Run from a workstation with kubectl and helm configured for the target cluster:
helm uninstall arize-op -n arize-operator || true

kubectl delete all,cm,secret,pvc,sa,role,rolebinding,cronjob,job \
  -n arize --all --ignore-not-found=true --wait=false || true
kubectl delete all,cm,secret,pvc,sa,role,rolebinding,job \
  -n arize-operator --all --ignore-not-found=true --wait=false || true

kubectl delete ns arize --wait=false || true
kubectl delete ns arize-operator --wait=false || true
kubectl wait --for=delete ns/arize --timeout=300s || true
kubectl wait --for=delete ns/arize-operator --timeout=300s || true
helm uninstall removes the operator chart’s cluster-scoped resources (such as the Arize AX Prometheus node ClusterRole and ClusterRoleBinding) automatically. The chart applies a helm.sh/resource-policy: keep annotation to both namespaces, so the explicit kubectl delete ns calls above are required. Some Arize AX pods use a long graceful termination window. Gazette, for example, sets terminationGracePeriodSeconds: 1500 (25 minutes). If namespace deletion stays in Terminating for more than a few minutes, force-delete any stuck pods to unblock it:
kubectl get pods -n arize -o name \
  | xargs -r kubectl delete -n arize --grace-period=0 --force
If a namespace is still stuck after its pods are gone, remove the namespace finalizer.

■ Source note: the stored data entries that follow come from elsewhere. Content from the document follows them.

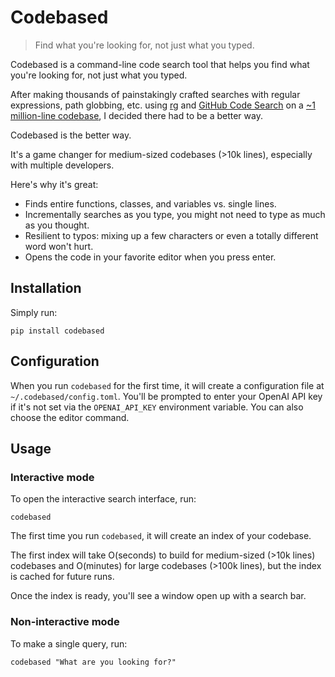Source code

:# Codebased

> Find what you're looking for, not just what you typed.

Codebased is a command-line code search tool that helps you find what you're looking for, not just what you typed.

After making thousands of painstakingly crafted searches with regular expressions, path globbing, etc.
using [rg](https://github.com/BurntSushi/ripgrep)
and [GitHub Code Search](https://github.com/features/code-search) on a [~1 million-line codebase](https://chalk.ai/), I
decided there had to be a better way.

Codebased is the better way.

It's a game changer for medium-sized codebases (>10k lines),
especially with multiple developers.

Here's why it's great:

- Finds entire functions, classes, and variables vs. single lines.
- Incrementally searches as you type, you might not need to type as much as you thought.
- Resilient to typos: mixing up a few characters or even a totally different word won't hurt.
- Opens the code in your favorite editor when you press enter.

## Installation

Simply run:

```shell
pip install codebased
```

## Configuration

When you run `codebased` for the first time, it will create a configuration file at `~/.codebased/config.toml`.
You'll be prompted to enter your OpenAI API key if it's not set via the `OPENAI_API_KEY` environment variable.
You can also choose the editor command.

## Usage

### Interactive mode

To open the interactive search interface, run:

```shell
codebased
```

The first time you run `codebased`, it will create an index of your codebase.

The first index will take O(seconds) to build for medium-sized (>10k lines) codebases and O(minutes) for large
codebases (>100k lines),
but the index is cached for future runs.

Once the index is ready, you'll see a window open up with a search bar.

### Non-interactive mode

To make a single query, run:

```shell
codebased "What are you looking for?"
```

Use this as a last resort: it bypasses controllers that may still be reconciling resources.
kubectl get ns arize -o json \
  | jq 'del(.spec.finalizers)' \
  | kubectl replace --raw /api/v1/namespaces/arize/finalize -f -
Before reinstalling, verify both namespaces are gone:
kubectl get ns arize || true
kubectl get ns arize-operator || true
Verify no leftover pods or resources exist in the recreated namespace before continuing. If the cluster uses Longhorn, also check for old Arize AX volumes before reinstalling. Repeated test installs can leave detached Longhorn volumes even after Kubernetes namespaces and PVCs are gone, and those volumes still consume disk:
kubectl get volumes.longhorn.io -n longhorn-system
Delete only volumes that clearly belong to the previous Arize AX install and whose data you intend to discard. Do not delete volumes for other namespaces or other applications.

Troubleshooting failed or stuck jobs

If the operator reports Error, Delayed, or says bad jobs exist, check jobs and logs:
kubectl get jobs -n arize

for job in install-postgres-init install-minio-init install-gazette-init install-druid-init; do
  echo "===== $job ====="
  pod=$(kubectl get pod -n arize -l job-name=$job -o jsonpath='{.items[0].metadata.name}' 2>/dev/null || true)
  [ -n "$pod" ] && kubectl logs -n arize "$pod" --tail=120
done
A Failed job blocks retry. So does a Running job that has been waiting for hours on a dependency that has since recovered. The init pod will not reconnect, and the operator stays Delayed reconciling around it. In either case, delete the Arize AX-owned job and re-apply:
kubectl delete job <failed-or-stuck-job-name> -n arize || true
./arize.sh -y apply
The operator recreates fresh init jobs on the next reconcile. The most common stuck job is install-minio-init, which loops Waiting to create local alias... if MinIO was unhealthy at job start time.

Log safety

arize.sh prints secret values such as hubJwt in the startup configuration block at the top of every install run. Redact install logs before sharing them with anyone outside your team.